The Crossroads That Is 2011
There are 70 games left in the 2010 season, but no one thinks they really matter much anymore. Yes, it’s nicer to win than to lose, and no one is just going to give up and roll over, but the team is playing for the future and everyone knows it. The question, though, is whether that future can begin next year?
Based on players currently in the organization, the 2011 roster looks something like this:
SS: Jack Wilson
I don’t think anyone would look at that team and think it was a legitimate contender. There’s two guys who have never played in the majors in starting roles, three young guys still trying to find their way as regular position players, and a rotation full of question marks behind Felix. Oh, and the bullpen isn’t great either.
The team will have some money to spend, somewhere the $10 to $20 million range depending on what the budget is and who else they trade away in the next few weeks. But, there’s almost no way to turn that team into a contender by adding a couple of pieces, because the strength of the team in young talent may also be the thing that keeps them from winning next year.
There are some potential foundation pieces in place. Smoak, Saunders, and Ackley could all hold down their respective positions for years to come. Pineda could give the team another dynamic power arm that it lacks behind Felix right now. Moore could still be a useful catcher. These guys have enough talent to be real building blocks – guys you don’t want to block with veteran players. They all should come to camp next spring with a chance to win a job on Opening Day. You could bring in insurance policy types who can push them and serve as placeholders if they’re not ready, but you’re not going to bring in an established quality player that will get in the way if the kids prove that they’ve little left to learn in Triple-A.
So, what positions can the Mariners realistically try to upgrade at? C, LF, 2B, and 1B are off the table because of the kids. 3B, CF, and RF are out because you’ve got guys under long term contracts at those spots. That leaves, essentially, shortstop, designated hitter, and the rotation as potential points of upgrade this winter.
Even if the team decided to bring in two established starters to go with Felix, Fister, and Vargas, you’re still looking at four spots on the roster that you can really make significant upgrades at (the bench and bullpen don’t matter enough to count). And at two of those, you have guys already under contract for 2011 – Jack Wilson and Milton Bradley.
Bradley is unmovable, beyond just releasing him, which the team probably won’t do unless they have someone they expect to hit better as the DH. They don’t have that guy right now, and its unlikely that they’ll spend much money this winter to bring in a guy who doesn’t play defense, and is likely at the end of his career. So, the Mariners only option is, essentially, try like crazy to move Jack Wilson’s contract in the next couple of weeks, freeing up money and a position to seek an upgrade this winter.

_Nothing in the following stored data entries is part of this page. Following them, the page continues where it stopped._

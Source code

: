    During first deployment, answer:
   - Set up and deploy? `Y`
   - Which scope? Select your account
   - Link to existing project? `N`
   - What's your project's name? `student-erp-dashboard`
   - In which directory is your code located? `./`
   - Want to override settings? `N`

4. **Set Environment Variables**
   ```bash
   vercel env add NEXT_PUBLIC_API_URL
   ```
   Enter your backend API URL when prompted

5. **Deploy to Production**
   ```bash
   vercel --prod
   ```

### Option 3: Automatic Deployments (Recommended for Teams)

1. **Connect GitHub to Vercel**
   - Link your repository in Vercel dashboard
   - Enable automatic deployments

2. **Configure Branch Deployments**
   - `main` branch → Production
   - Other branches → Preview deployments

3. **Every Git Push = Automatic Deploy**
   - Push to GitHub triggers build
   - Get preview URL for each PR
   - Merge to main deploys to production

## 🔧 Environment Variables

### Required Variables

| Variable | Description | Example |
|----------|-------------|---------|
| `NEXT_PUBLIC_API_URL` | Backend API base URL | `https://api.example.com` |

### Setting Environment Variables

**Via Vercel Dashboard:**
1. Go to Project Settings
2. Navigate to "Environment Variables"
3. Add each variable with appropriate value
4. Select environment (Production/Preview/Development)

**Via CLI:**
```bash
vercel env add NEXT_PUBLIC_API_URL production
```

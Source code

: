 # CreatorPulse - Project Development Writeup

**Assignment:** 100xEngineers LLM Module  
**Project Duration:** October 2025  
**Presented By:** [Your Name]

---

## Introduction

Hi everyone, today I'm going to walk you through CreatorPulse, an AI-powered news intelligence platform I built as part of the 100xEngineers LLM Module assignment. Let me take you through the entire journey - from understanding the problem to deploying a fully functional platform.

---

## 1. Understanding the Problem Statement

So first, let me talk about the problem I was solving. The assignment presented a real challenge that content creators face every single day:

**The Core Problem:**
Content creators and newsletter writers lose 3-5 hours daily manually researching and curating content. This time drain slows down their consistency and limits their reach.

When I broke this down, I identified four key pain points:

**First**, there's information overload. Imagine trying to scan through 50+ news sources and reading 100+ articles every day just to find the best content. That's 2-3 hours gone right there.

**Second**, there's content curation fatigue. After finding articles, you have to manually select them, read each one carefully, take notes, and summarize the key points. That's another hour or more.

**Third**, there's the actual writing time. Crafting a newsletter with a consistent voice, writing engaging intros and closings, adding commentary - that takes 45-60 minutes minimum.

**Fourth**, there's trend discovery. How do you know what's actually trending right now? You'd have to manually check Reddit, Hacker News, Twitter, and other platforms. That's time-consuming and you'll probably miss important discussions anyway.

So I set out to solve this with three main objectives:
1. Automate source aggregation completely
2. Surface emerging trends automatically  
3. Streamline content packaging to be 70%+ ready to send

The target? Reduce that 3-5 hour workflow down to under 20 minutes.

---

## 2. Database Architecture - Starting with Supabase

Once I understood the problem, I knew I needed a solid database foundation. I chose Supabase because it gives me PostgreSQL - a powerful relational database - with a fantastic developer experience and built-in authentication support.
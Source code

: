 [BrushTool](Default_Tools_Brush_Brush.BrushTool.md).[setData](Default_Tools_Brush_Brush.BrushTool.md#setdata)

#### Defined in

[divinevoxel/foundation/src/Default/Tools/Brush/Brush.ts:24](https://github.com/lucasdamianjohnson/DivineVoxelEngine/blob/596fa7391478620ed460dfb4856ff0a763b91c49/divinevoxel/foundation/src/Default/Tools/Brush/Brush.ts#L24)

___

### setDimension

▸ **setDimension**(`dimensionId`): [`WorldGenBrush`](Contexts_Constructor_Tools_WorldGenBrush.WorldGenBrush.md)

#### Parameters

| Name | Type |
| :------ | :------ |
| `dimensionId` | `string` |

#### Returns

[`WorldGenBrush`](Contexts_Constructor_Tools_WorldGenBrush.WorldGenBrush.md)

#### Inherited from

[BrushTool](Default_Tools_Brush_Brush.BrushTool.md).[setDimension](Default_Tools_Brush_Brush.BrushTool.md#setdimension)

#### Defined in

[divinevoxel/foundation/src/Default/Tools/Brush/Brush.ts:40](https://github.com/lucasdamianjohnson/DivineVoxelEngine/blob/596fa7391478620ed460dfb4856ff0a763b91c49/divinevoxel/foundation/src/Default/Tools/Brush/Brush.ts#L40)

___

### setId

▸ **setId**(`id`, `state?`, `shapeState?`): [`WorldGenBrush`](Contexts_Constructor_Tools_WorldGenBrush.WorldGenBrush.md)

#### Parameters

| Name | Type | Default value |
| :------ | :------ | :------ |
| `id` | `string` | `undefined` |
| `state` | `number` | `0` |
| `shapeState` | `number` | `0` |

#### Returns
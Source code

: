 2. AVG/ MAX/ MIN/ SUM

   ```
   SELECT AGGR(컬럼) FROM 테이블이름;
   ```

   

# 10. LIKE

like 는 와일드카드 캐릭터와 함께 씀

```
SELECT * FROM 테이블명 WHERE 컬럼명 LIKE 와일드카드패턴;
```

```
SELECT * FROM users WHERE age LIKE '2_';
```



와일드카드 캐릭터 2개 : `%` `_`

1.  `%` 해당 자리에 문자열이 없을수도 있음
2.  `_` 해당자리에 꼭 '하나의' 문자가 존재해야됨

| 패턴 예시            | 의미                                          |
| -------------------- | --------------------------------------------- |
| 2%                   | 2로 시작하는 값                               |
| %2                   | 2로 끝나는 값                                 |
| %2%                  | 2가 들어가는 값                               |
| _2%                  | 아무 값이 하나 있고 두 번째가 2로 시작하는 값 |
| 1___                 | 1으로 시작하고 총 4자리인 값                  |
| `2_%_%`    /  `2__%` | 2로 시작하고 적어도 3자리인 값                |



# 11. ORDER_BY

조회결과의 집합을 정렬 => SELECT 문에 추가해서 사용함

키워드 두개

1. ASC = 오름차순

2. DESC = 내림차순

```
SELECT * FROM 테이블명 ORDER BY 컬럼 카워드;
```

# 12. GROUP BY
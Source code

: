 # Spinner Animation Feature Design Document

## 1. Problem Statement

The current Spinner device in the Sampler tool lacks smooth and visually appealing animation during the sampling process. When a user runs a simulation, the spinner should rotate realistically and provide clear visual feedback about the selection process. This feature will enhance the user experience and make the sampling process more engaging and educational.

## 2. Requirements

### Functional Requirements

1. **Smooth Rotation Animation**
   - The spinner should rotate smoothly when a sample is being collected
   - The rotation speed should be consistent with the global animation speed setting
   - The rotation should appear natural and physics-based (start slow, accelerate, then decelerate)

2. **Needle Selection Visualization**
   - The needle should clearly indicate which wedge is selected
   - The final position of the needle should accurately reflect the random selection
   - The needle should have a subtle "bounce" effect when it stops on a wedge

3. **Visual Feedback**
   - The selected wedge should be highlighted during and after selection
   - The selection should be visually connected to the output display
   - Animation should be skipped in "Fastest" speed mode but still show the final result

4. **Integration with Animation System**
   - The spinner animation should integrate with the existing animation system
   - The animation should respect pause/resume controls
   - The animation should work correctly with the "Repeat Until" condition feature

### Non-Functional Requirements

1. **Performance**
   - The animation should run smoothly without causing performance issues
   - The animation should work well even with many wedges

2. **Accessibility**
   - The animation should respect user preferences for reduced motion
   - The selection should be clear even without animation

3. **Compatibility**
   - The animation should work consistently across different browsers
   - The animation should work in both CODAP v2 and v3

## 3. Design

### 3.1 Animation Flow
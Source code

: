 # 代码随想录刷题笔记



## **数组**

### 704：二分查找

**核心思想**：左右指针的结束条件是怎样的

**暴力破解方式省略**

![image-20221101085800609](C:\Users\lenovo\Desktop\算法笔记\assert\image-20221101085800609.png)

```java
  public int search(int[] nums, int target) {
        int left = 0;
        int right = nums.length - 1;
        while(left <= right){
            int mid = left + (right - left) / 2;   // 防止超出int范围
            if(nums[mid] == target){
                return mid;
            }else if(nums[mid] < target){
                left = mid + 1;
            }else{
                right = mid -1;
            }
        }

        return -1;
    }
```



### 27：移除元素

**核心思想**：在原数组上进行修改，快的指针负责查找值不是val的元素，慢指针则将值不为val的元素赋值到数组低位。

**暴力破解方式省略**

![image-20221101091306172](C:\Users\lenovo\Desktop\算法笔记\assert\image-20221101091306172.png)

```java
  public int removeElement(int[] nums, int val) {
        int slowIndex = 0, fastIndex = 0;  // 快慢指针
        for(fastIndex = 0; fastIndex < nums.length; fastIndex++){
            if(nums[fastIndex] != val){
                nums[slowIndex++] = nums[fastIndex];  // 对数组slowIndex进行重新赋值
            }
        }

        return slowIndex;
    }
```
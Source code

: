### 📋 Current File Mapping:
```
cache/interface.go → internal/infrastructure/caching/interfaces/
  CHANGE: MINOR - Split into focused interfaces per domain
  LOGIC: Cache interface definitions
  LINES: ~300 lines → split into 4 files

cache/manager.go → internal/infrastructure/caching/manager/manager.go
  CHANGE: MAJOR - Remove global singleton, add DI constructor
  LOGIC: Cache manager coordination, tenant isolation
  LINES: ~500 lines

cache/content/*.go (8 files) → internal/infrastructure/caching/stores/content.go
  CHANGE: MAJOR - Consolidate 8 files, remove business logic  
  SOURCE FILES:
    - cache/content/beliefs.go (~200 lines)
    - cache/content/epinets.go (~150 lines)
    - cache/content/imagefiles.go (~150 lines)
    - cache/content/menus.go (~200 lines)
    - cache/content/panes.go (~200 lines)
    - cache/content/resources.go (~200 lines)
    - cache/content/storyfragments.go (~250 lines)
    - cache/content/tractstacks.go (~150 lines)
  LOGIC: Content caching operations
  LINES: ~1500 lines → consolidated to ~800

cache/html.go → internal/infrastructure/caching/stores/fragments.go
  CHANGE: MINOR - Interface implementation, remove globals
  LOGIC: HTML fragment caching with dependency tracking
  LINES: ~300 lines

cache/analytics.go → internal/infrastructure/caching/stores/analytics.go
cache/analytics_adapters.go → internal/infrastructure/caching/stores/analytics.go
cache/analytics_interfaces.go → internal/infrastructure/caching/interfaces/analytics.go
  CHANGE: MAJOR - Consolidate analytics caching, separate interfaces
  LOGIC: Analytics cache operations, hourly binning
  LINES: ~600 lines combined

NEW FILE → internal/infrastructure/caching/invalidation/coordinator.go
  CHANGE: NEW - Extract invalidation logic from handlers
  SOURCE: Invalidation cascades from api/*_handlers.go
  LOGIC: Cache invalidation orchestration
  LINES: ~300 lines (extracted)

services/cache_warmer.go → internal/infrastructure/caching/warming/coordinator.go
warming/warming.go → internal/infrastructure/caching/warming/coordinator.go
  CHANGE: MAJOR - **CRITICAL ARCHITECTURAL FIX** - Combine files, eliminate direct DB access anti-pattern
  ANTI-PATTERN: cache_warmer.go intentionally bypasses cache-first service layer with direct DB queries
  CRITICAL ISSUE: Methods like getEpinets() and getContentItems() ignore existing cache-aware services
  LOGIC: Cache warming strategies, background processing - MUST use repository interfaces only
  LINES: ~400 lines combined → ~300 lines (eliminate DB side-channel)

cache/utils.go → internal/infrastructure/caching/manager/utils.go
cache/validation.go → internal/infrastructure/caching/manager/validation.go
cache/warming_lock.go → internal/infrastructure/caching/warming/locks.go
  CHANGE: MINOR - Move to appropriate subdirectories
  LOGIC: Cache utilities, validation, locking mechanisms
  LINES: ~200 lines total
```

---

There’s a problem with that, too, though – good shortstops aren’t exactly laying around waiting to sign low money deals to play in Seattle. The big free agent shortstops this winter will be Derek Jeter – and, honestly, I’m more likely to take the field for the Mariners on opening day next year than he is – and a bunch of guys who aren’t any better than Jack Wilson. The team could try to trade for a young shortstop, but they did that last summer, and they found that Wilson was the best guy they could get. The best case scenario for picking up a guy in trade would be a guy like Ryan Theriot, but he’s basically just the same thing that Wilson is at the plate, only with less glove.
A substantial upgrade at shortstop is essentially not realistic. The team could potentially pursue a guy like Carlos Pena to DH and dump Bradley, but does anyone think that the line-up above, with Pena added to the mix, is the makings of a winner? And would Pena even want to stop playing the field regularly at this point in his career? The answer to both of those questions is probably not.
And so, we’re left with the reality that the Mariners have reached a point where they’re not really playing for 2011, but instead, they’re playing for 2012. They’ll lose $20 million in commitments when Bradley and Wilson become free agents, the young kids will have hopefully matured or proven themselves not worthy of full-time jobs, and they’ll still have all the useful pieces that are on the team now. Realistically, that’s probably their next chance to contend – the year when Ackley, Smoak, Saunders, and Pineda could be contributors rather than kids still adjusting to the big leagues and they have the resources to go out and add some talent at positions like SS and DH.
Who knows – maybe Jack will make some moves in the next few months that surprise me and steal enough talent away to turn this team around before next year begins. I just don’t see how he could pull that off, though. Right now, I think this team realistically will need another year. They’re playing for the future, but they’re not playing for next year.